Первые три дня Матвей прожил как во сне. Он почти не выходил из дома. Спал по двенадцать-четырнадцать часов, просыпаясь от непривычных звуков - шороха мыши за плинтусом, гула ветра в печной трубе, внезапного треска, с которым какая-то балка в старой постройке сдавала позиции. Он пытался читать Есенина, но слова о «стране березового ситца» казались сейчас какой-то жестокой насмешкой над окружающей его действительностью. Он выходил на крыльцо, садился на скрипучую ступеньку и просто смотрел. Смотрел на сад.

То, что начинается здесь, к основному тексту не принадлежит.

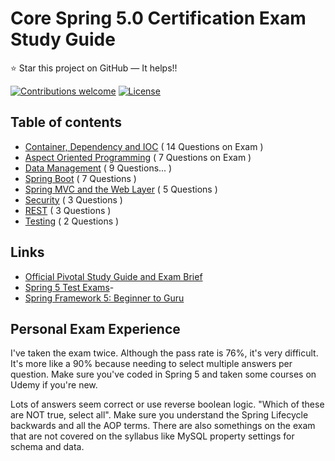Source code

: Core Spring 5.0 Certification Exam Study Guide
======================
:star: Star this project on GitHub — It helps!!

[![Contributions welcome](https://img.shields.io/badge/contributions-welcome-orange.svg)](https://github.com/seanjgildea/CoreSpring5CertificationGuide/issues)
[![License](https://img.shields.io/badge/license-MIT-blue.svg)](https://opensource.org/licenses/MIT)

## Table of contents

- [Container, Dependency and IOC](container_dependency_ioc.md) ( 14 Questions on Exam )
- [Aspect Oriented Programming](aspect_oriented_programming.md) ( 7 Questions on Exam )
- [Data Management](data_management.md) ( 9 Questions... )
- [Spring Boot](spring_boot.md) ( 7 Questions )
- [Spring MVC and the Web Layer](spring_mvc.md) ( 5 Questions )
- [Security](security.md) ( 3 Questions )
- [REST](rest.md) ( 3 Questions )
- [Testing](testing.md) ( 2 Questions )

## Links

- [Official Pivotal Study Guide and Exam Brief](https://pivotal.io/training/certification/spring-professional-certification)
- [Spring 5 Test Exams](http://itestjava.com/java-certification-practice-tests/home.do)- 
- [Spring Framework 5: Beginner to Guru](https://www.udemy.com/spring-framework-5-beginner-to-guru/)


## Personal Exam Experience

I've taken the exam twice. Although the pass rate is 76%, it's very difficult. It's more like a 90% because needing to select multiple answers per question. Make sure you've coded in Spring 5 and taken some courses on Udemy if you're new. 

Lots of answers seem correct or use reverse boolean logic. "Which of these are NOT true, select all". Make sure you understand the Spring Lifecycle backwards and all the AOP terms. There are also somethings on the exam that are not covered on the syllabus like MySQL property settings for schema and data. 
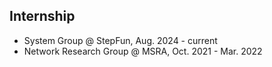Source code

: ## Internship

<ul style="margin:0 0 5px;">
  <li><a><autocolor>System Group @ StepFun, Aug. 2024 - current </autocolor></a></li>
  <li><a><autocolor>Network Research Group @ MSRA, Oct. 2021 - Mar. 2022 </autocolor></a></li>
</ul>

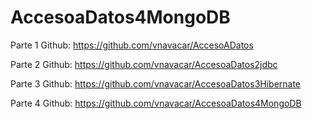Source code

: AccesoaDatos4MongoDB
============

Parte 1 Github: https://github.com/vnavacar/AccesoADatos

Parte 2 Github: https://github.com/vnavacar/AccesoaDatos2jdbc

Parte 3 Github: https://github.com/vnavacar/AccesoaDatos3Hibernate

Parte 4 Github: https://github.com/vnavacar/AccesoaDatos4MongoDB

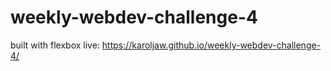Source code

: # weekly-webdev-challenge-4
built with flexbox
live: https://karoljaw.github.io/weekly-webdev-challenge-4/
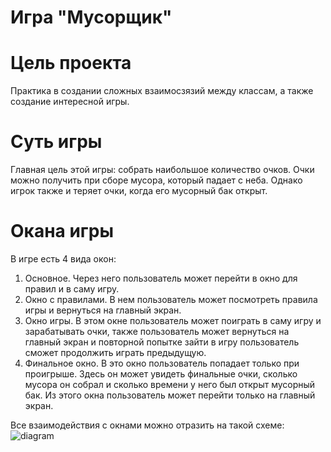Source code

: # Игра "Мусорщик"

# Цель проекта

Практика в создании сложных взаимосзязий между классам, а также создание интересной игры.

# Суть игры

Главная цель этой игры: собрать наибольшое количество очков. Очки можно получить при сборе мусора, который падает с неба. Однако игрок также и теряет очки, когда его мусорный бак открыт.

# Окана игры

В игре есть 4 вида окон:
  1) Основное. Через него пользователь может перейти в окно для правил и в саму игру.
  2) Окно с правилами. В нем пользователь может посмотреть правила игры и вернуться на главный экран.
  3) Окно игры. В этом окне пользователь может поиграть в саму игру и зарабатывать очки, также пользователь может вернуться на главный экран и повторной попытке зайти в игру пользователь сможет продолжить играть предыдущую.
  4) Финальное окно. В это окно пользователь попадает только при проигрыше. Здесь он может увидеть финальные очки, сколько мусора он собрал и сколько времени у него был открыт мусорный бак. Из этого окна пользователь может перейти только на главный экран.

Все взаимодействия с окнами можно отразить на такой схеме:
![diagram](https://user-images.githubusercontent.com/111838638/228903737-b971d037-7b00-4474-ba84-8b869f58c3e8.png)
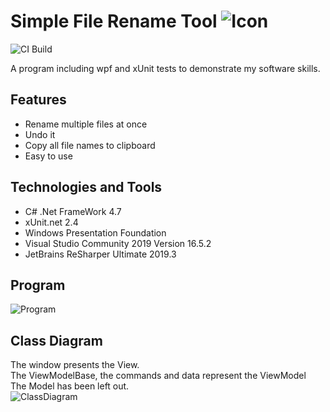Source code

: # Simple File Rename Tool ![Icon](https://raw.githubusercontent.com/PascalSchei/RenameTool/master/ReadMeFiles/Rename.ico)
![CI Build](https://github.com/PascalSchei/RenameTool/workflows/CI%20Build/badge.svg)


A program including wpf and xUnit tests to demonstrate my software skills.

## Features
- Rename multiple files at once
- Undo it
- Copy all file names to clipboard
- Easy to use

## Technologies and Tools
- C# .Net FrameWork 4.7
- xUnit.net 2.4
- Windows Presentation Foundation
- Visual Studio Community 2019 Version 16.5.2
- JetBrains ReSharper Ultimate 2019.3

## Program
![Program](https://github.com/PascalSchei/RenameTool/blob/master/ReadMeFiles/FileRenamer.png)


## Class Diagram

The window presents the View.  
The ViewModelBase, the commands and data represent the ViewModel  
The Model has been left out.  
![ClassDiagram](https://github.com/PascalSchei/RenameTool/blob/master/ReadMeFiles/ClassDiagram.png)
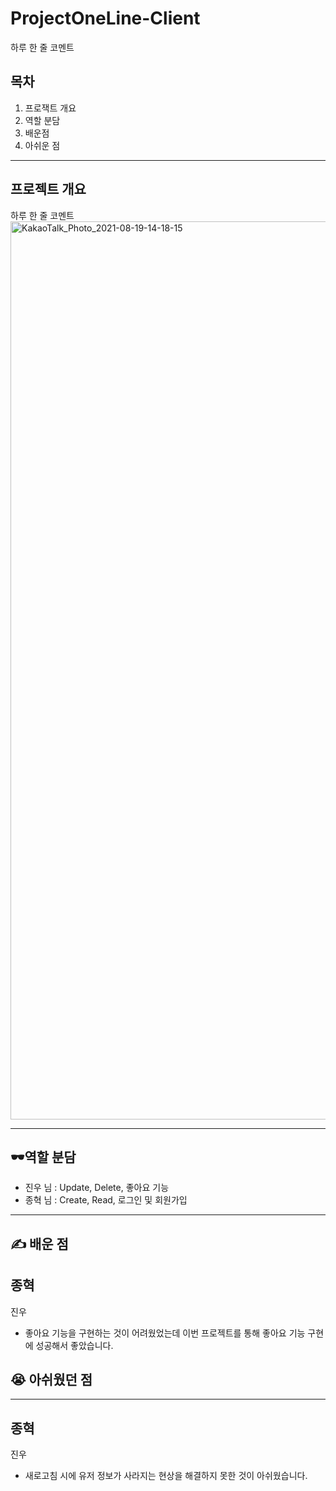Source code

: # ProjectOneLine-Client
하루 한 줄 코멘트
## 목차
1. 프로잭트 개요
2. 역할 분담
3. 배운점
4. 아쉬운 점
<hr>

## 프로젝트 개요
하루 한 줄 코멘트
<img width="1437" alt="KakaoTalk_Photo_2021-08-19-14-18-15" src="https://user-images.githubusercontent.com/66675699/130013076-4bd6dc0b-0f99-4ad3-8f29-fc31e6db201f.png">

<hr>

## 🕶역할 분담
- 진우 님 : Update, Delete, 좋아요 기능
- 종혁 님 : Create, Read, 로그인 및 회원가입
<hr>

## ✍️ 배운 점
종혁
- 

진우
- 좋아요 기능을 구현하는 것이 어려웠었는데 이번 프로젝트를 통해 좋아요 기능 구현에 성공해서 좋았습니다.
## 😭 아쉬웠던 점
---
종혁
- 
진우
- 새로고침 시에 유저 정보가 사라지는 현상을 해결하지 못한 것이 아쉬웠습니다.

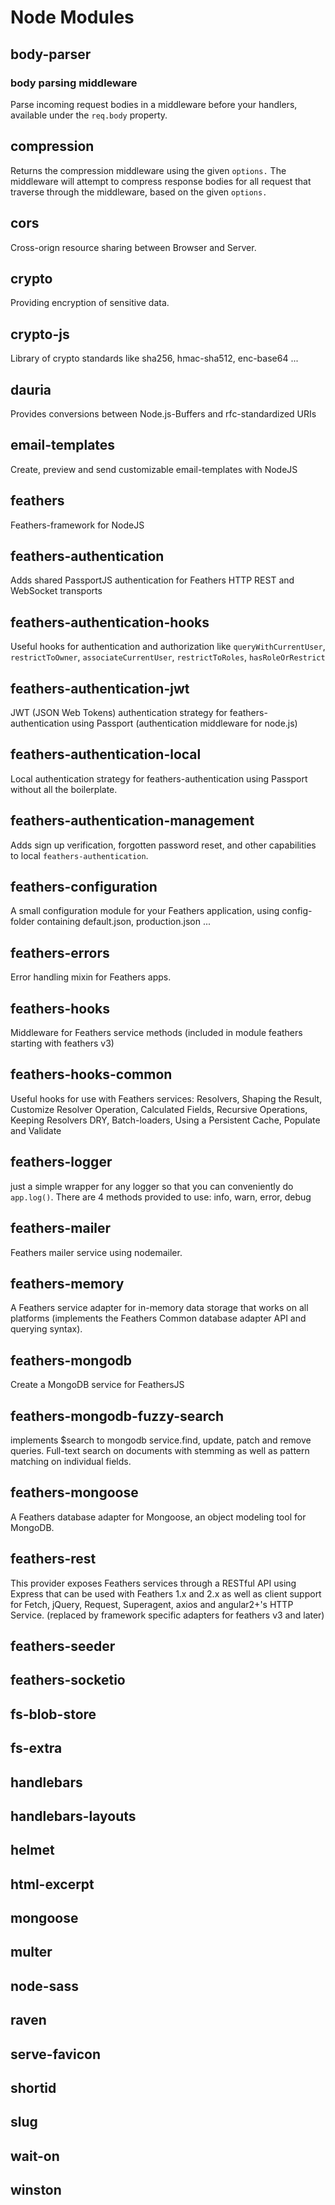 # Node Modules

## body-parser

### body parsing middleware

Parse incoming request bodies in a middleware before your handlers, available under the `req.body` property.

## compression

Returns the compression middleware using the given `options.` The middleware will attempt to compress response bodies for all request that traverse through the middleware, based on the given `options.`

## cors

Cross-orign resource sharing between Browser and Server.

## crypto

Providing encryption of sensitive data.

## crypto-js

Library of crypto standards like sha256, hmac-sha512, enc-base64 ...

## dauria

Provides conversions between Node.js-Buffers and rfc-standardized URIs

## email-templates

Create, preview and send customizable email-templates with NodeJS

## feathers

Feathers-framework for NodeJS

## feathers-authentication

Adds shared PassportJS authentication for Feathers HTTP REST and WebSocket transports

## feathers-authentication-hooks

Useful hooks for authentication and authorization like `queryWithCurrentUser`, `restrictToOwner`, `associateCurrentUser`, `restrictToRoles`, `hasRoleOrRestrict`

## feathers-authentication-jwt

JWT \(JSON Web Tokens\) authentication strategy for feathers-authentication using Passport \(authentication middleware for node.js\)

## feathers-authentication-local

Local authentication strategy for feathers-authentication using Passport without all the boilerplate.

## feathers-authentication-management

Adds sign up verification, forgotten password reset, and other capabilities to local `feathers-authentication`.

## feathers-configuration

A small configuration module for your Feathers application, using config-folder containing default.json, production.json ...

## feathers-errors

Error handling mixin for Feathers apps.

## feathers-hooks

Middleware for Feathers service methods \(included in module feathers starting with feathers v3\)

## feathers-hooks-common

Useful hooks for use with Feathers services: Resolvers, Shaping the Result, Customize Resolver Operation, Calculated Fields, Recursive Operations, Keeping Resolvers DRY, Batch-loaders, Using a Persistent Cache, Populate and Validate

## feathers-logger

just a simple wrapper for any logger so that you can conveniently do `app.log()`. There are 4 methods provided to use: info, warn, error, debug

## feathers-mailer

Feathers mailer service using nodemailer.

## feathers-memory

A Feathers service adapter for in-memory data storage that works on all platforms \(implements the Feathers Common database adapter API and querying syntax\).

## feathers-mongodb

Create a MongoDB service for FeathersJS

## feathers-mongodb-fuzzy-search

implements $search to mongodb service.find, update, patch and remove queries. Full-text search on documents with stemming as well as pattern matching on individual fields.

## feathers-mongoose

A Feathers database adapter for Mongoose, an object modeling tool for MongoDB.

## feathers-rest

This provider exposes Feathers services through a RESTful API using Express that can be used with Feathers 1.x and 2.x as well as client support for Fetch, jQuery, Request, Superagent, axios and angular2+'s HTTP Service. \(replaced by framework specific adapters for feathers v3 and later\)

## feathers-seeder

## feathers-socketio

## fs-blob-store

## fs-extra

## handlebars

## handlebars-layouts

## helmet

## html-excerpt

## mongoose

## multer

## node-sass

## raven

## serve-favicon

## shortid

## slug

## wait-on

## winston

Сначала это был просто взгляд, полный безнадёжности. Потом, на четвёртый день, взгляд стал меняться. Он начал всматриваться. Не в чащу в целом, а в детали. Как художник, который вместо того чтобы охватить всю картину, начинает изучать отдельный мазок.
Он увидел, что не всё было чёрным. Среди мёртвых веток одной яблони горела, как маленький изумруд, молодая, клейкая почка. Он заметил, как по стволу старой липы, почти полностью скрытому плющом, снуют муравьи - целая оживлённая магистраль. Он разглядел, что в самой гуще крапивы алеет один-единственный цветок мать-и-мачехи, жёлтый, как капля раннего солнца, упавшая на землю. Эти мелкие, почти незаметные признаки жизни не вселяли радость. Но они будили что-то другое - любопытство. Холодное, отстранённое, но любопытство.
На пятый день он решил сделать что-то. Не из желания преобразить мир, а просто чтобы занять руки. Чтобы хоть как-то обозначить своё присутствие здесь. В полуразвалившемся сарае он нашёл старую косу. Полотно было покрыто ржавыми подтёками, словно коса плакала о своей ненужности, деревянное древко потрескалось. Он отнёс её к колодцу. Колодец был старинный, с массивным деревянным срубом, почерневшим от времени, и железным воротом, который не вращался, а скрипел и стонал, будто протестуя против вмешательства. Матвей с силой надавил на рычаг, в глубине послышался отдалённый, сочный всплеск, потом глухой удар дерева о воду. Он вытащил тяжёлое, прохудившееся ведро, наполовину полное мутной воды с плавающими щепками и листьями. Вылил. Снова опустил. После третьего раза вода стала чище. Он зачерпнул пригоршню, поднёс к лицу. Пахло железом, сыростью, глубиной. Он отпил. Вода была ледяной, обжигающей горло, с явным, терпким привкусом минералов. Он выпил всё ведро, чувствуя, как холод растекается по всему телу, прочищая голову, будто смывая с мозга липкую паутину апатии.
Он взял точильный брусок и, не зная толком техники, начал водить им по лезвию косы. Скрип металла о камень был резким, но ритмичным. Этот ритм успокаивал. Потом он вышел к краю сада, туда, где когда-то, должно быть, была калитка, и сейчас виднелся лишь намёк на тропинку под грудой хвороста. Он взмахнул косой. Первый удар был неуклюжим, лезвие вонзилось в землю. Второй - чуть лучше. К третьему, четвёртому взмаху тело начало вспоминать забытые движения (дед когда-то в деревне показывал?), и коса пошла ровнее, с мягким свистом рассекая спутанные стебли. Запах пошёл особенный - горьковато-сладкий, пыльный, запах сока разорванных растений, запах открывшейся, отвыкшей от света земли.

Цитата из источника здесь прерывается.